I started out simply skeptical of obvious bullshit like magic, ghosts, and psychics. I don't think I
ever bought into any of those. I could never before or even now understand how anyone could truly believe in such things. The people I was exposed to at church often talked about demons; another nonsense I never could swallow. Statements like 'the devil made me do it' have always, even in my most religious days, seemed like a cheap excuse for a person just doing something they weren't proud of and not owning up to it. Lame.
I developed a strong interest in science, particularly astronomy, and began teaching myself. I bought a telescope and started learning from books, the internet, and podcasts like
Astronomy Cast. (That last one, podcasts, will prove very important to my de-conversion later.)
I also developed a taste for punk music.
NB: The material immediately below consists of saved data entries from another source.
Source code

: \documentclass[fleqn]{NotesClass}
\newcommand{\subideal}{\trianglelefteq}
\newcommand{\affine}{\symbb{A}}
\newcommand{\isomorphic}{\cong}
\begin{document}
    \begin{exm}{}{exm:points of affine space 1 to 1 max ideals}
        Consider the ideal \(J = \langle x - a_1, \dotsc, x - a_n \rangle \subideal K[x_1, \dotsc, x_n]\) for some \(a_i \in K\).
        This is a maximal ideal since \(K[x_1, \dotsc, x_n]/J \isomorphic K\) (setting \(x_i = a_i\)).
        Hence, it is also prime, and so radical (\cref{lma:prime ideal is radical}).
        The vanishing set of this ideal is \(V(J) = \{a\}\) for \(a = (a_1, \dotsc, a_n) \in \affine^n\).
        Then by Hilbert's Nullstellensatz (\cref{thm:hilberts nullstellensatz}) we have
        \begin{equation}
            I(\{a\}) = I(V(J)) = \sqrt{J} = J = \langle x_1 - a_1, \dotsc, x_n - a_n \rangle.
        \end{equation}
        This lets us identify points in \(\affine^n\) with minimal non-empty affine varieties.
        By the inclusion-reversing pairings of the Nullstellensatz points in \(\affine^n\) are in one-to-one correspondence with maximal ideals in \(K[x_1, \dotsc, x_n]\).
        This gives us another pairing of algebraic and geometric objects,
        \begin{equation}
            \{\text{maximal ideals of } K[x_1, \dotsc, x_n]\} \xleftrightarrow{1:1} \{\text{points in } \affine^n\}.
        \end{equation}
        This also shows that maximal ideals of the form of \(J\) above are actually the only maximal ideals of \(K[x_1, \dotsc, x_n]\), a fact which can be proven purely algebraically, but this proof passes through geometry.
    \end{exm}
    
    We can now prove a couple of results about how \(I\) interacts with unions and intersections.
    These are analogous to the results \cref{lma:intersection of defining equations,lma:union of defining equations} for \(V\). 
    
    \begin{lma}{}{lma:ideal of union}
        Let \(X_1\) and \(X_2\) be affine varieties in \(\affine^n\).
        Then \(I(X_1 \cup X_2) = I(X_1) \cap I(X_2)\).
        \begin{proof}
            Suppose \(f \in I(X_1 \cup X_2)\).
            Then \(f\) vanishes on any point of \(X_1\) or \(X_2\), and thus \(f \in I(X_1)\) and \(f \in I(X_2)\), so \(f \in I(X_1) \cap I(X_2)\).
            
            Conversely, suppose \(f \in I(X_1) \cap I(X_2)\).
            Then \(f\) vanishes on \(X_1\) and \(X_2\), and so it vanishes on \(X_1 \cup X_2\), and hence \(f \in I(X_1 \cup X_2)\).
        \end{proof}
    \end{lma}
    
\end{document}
Particularly the LA Hardcore variety. There are a lot of bands in this genre that express hard left political views and
anti-establishmentarianism... Categories into which religion does not fit well. Specifically, bands like NOFX, Bad Religion, and Propaghandi etc... were frequently on my playlist.
One day I was searching for a new astronomy related podcast and I stumbled upon
The SGU... This introduced me to the skeptical movement and more pseudo-scientific topics that I ever thought existed! From there, I began looking for more skeptical podcasts. Some of the content had atheist themes but I wasn't ready to accept that just yet.
Skeptoid,
Rationally Speaking, and
TWIS along with the SGU became what I would go to when I got bored.
I went on digesting all this new information for some time while largely ignoring the atheist content. I learned a lot about pseudoscience, proliferation of myths, and logical fallacies. I started talking to my friends and family about these topics and I was surprised to find that pretty much everybody had an irrational belief in
something! I figured out that changing minds can be a difficult and painful chore; so, I decided to leave them alone unless the subject came up without my intervention. In retrospect, this decision was wise.
As for turning away from religion, I can't remember a specific moment. A combination of all of the above cooked in my brain like a rational stew. It happened slowly as I applied my newly acquired critical thinking skills to my own beliefs. I began ignoring the atheist content less and actually started seeking it out. I became more comfortable with the idea that I might not believe. Then began to realize that I didn't believe and there wasn't much choice in the matter. The day I said out loud to another person that "I'm an atheist" was scary and I was fortunately met with acceptance. I think it was a day or two later that I joined this forum.